Disclaimer: All facts gleaned from the filings stated hereafter are only as truthful as the petitioner. The tone of this article expresses a style of writing historically employed by America’s greatest writers and, as such, is for opinion purposes only. No intentional harm is due. Do not read if the topic of divorce (even your own) causes you emotional distress. Continue at your own risk.

The filing reads with the quiet precision of a record assembled over time, each detail placed without flourish. In the Eleventh Judicial Circuit Court of Missouri, a petition for dissolution of marriage between Emily A. Reither and Brian P. Reither was set into motion in April 17, 2026, marking the formal beginning of a process that had already unfolded in practice months earlier.

Emily A. Reither, a resident of St. Charles County for the required statutory period, states that the marriage—entered into on April 13, 2019, in St. Charles—had reached a point of separation by July 31, 2025. Since then, the parties have not lived as husband and wife. The petition describes a household that has already divided in function, even as the legal framework lagged behind, waiting for this moment of formal recognition.

The filing sets out the circumstances surrounding custody, noting that the minor children have been in established care and that no other proceedings concerning custody are pending in any jurisdiction. The petitioner requests sole legal and physical custody, with visitation to be arranged by agreement. It further states that the children require support and that both parties are capable of contributing. No maintenance is sought by either party, and the petition instead turns toward an equitable division of marital property and debts, alongside the allocation of separate property to each individual.

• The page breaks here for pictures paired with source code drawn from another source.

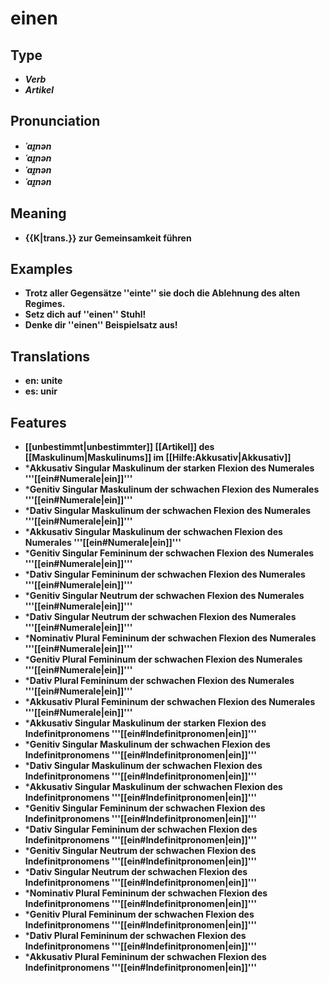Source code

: # einen 
## Type 
- _**Verb**_ 
- _**Artikel**_ 
## Pronunciation 
- _**ˈaɪ̯nən**_ 
- _**ˈaɪ̯nən**_ 
- _**ˈaɪ̯nən**_ 
- _**ˈaɪ̯nən**_ 
## Meaning 
- **{{K|trans.}} zur Gemeinsamkeit führen** 
## Examples 
- **Trotz aller Gegensätze ''einte'' sie doch die Ablehnung des alten Regimes.** 
- **Setz dich auf ''einen'' Stuhl!** 
- **Denke dir ''einen'' Beispielsatz aus!** 
## Translations 
- **en: unite** 
- **es: unir** 
## Features 
- **[[unbestimmt|unbestimmter]] [[Artikel]] des [[Maskulinum|Maskulinums]] im [[Hilfe:Akkusativ|Akkusativ]]** 
- ***Akkusativ Singular Maskulinum der starken Flexion des Numerales '''[[ein#Numerale|ein]]'''** 
- ***Genitiv Singular Maskulinum der schwachen Flexion des Numerales '''[[ein#Numerale|ein]]'''** 
- ***Dativ Singular Maskulinum der schwachen Flexion des Numerales '''[[ein#Numerale|ein]]'''** 
- ***Akkusativ Singular Maskulinum der schwachen Flexion des Numerales '''[[ein#Numerale|ein]]'''** 
- ***Genitiv Singular Femininum der schwachen Flexion des Numerales '''[[ein#Numerale|ein]]'''** 
- ***Dativ Singular Femininum der schwachen Flexion des Numerales '''[[ein#Numerale|ein]]'''** 
- ***Genitiv Singular Neutrum der schwachen Flexion des Numerales '''[[ein#Numerale|ein]]'''** 
- ***Dativ Singular Neutrum der schwachen Flexion des Numerales '''[[ein#Numerale|ein]]'''** 
- ***Nominativ Plural Femininum der schwachen Flexion des Numerales '''[[ein#Numerale|ein]]'''** 
- ***Genitiv Plural Femininum der schwachen Flexion des Numerales '''[[ein#Numerale|ein]]'''** 
- ***Dativ Plural Femininum der schwachen Flexion des Numerales '''[[ein#Numerale|ein]]'''** 
- ***Akkusativ Plural Femininum der schwachen Flexion des Numerales '''[[ein#Numerale|ein]]'''** 
- ***Akkusativ Singular Maskulinum der starken Flexion des Indefinitpronomens '''[[ein#Indefinitpronomen|ein]]'''** 
- ***Genitiv Singular Maskulinum der schwachen Flexion des Indefinitpronomens '''[[ein#Indefinitpronomen|ein]]'''** 
- ***Dativ Singular Maskulinum der schwachen Flexion des Indefinitpronomens '''[[ein#Indefinitpronomen|ein]]'''** 
- ***Akkusativ Singular Maskulinum der schwachen Flexion des Indefinitpronomens '''[[ein#Indefinitpronomen|ein]]'''** 
- ***Genitiv Singular Femininum der schwachen Flexion des Indefinitpronomens '''[[ein#Indefinitpronomen|ein]]'''** 
- ***Dativ Singular Femininum der schwachen Flexion des Indefinitpronomens '''[[ein#Indefinitpronomen|ein]]'''** 
- ***Genitiv Singular Neutrum der schwachen Flexion des Indefinitpronomens '''[[ein#Indefinitpronomen|ein]]'''** 
- ***Dativ Singular Neutrum der schwachen Flexion des Indefinitpronomens '''[[ein#Indefinitpronomen|ein]]'''** 
- ***Nominativ Plural Femininum der schwachen Flexion des Indefinitpronomens '''[[ein#Indefinitpronomen|ein]]'''** 
- ***Genitiv Plural Femininum der schwachen Flexion des Indefinitpronomens '''[[ein#Indefinitpronomen|ein]]'''** 
- ***Dativ Plural Femininum der schwachen Flexion des Indefinitpronomens '''[[ein#Indefinitpronomen|ein]]'''** 
- ***Akkusativ Plural Femininum der schwachen Flexion des Indefinitpronomens '''[[ein#Indefinitpronomen|ein]]'''**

There is also an acknowledgment of the costs of the proceeding itself. The petitioner asserts insufficient resources to meet those costs and asks that the respondent be ordered to contribute to attorney’s fees and related expenses. It is a familiar structure: custody, support, property, and the practical burdens of litigation, all set within the statutory language that governs such filings.

What emerges is less a single moment than a sequence—marriage, separation, and now formal dissolution—each step recorded in its own time. The petition does not resolve these matters; it initiates their examination within the court’s processes, where timelines lengthen and outcomes are shaped not by narrative, but by procedure.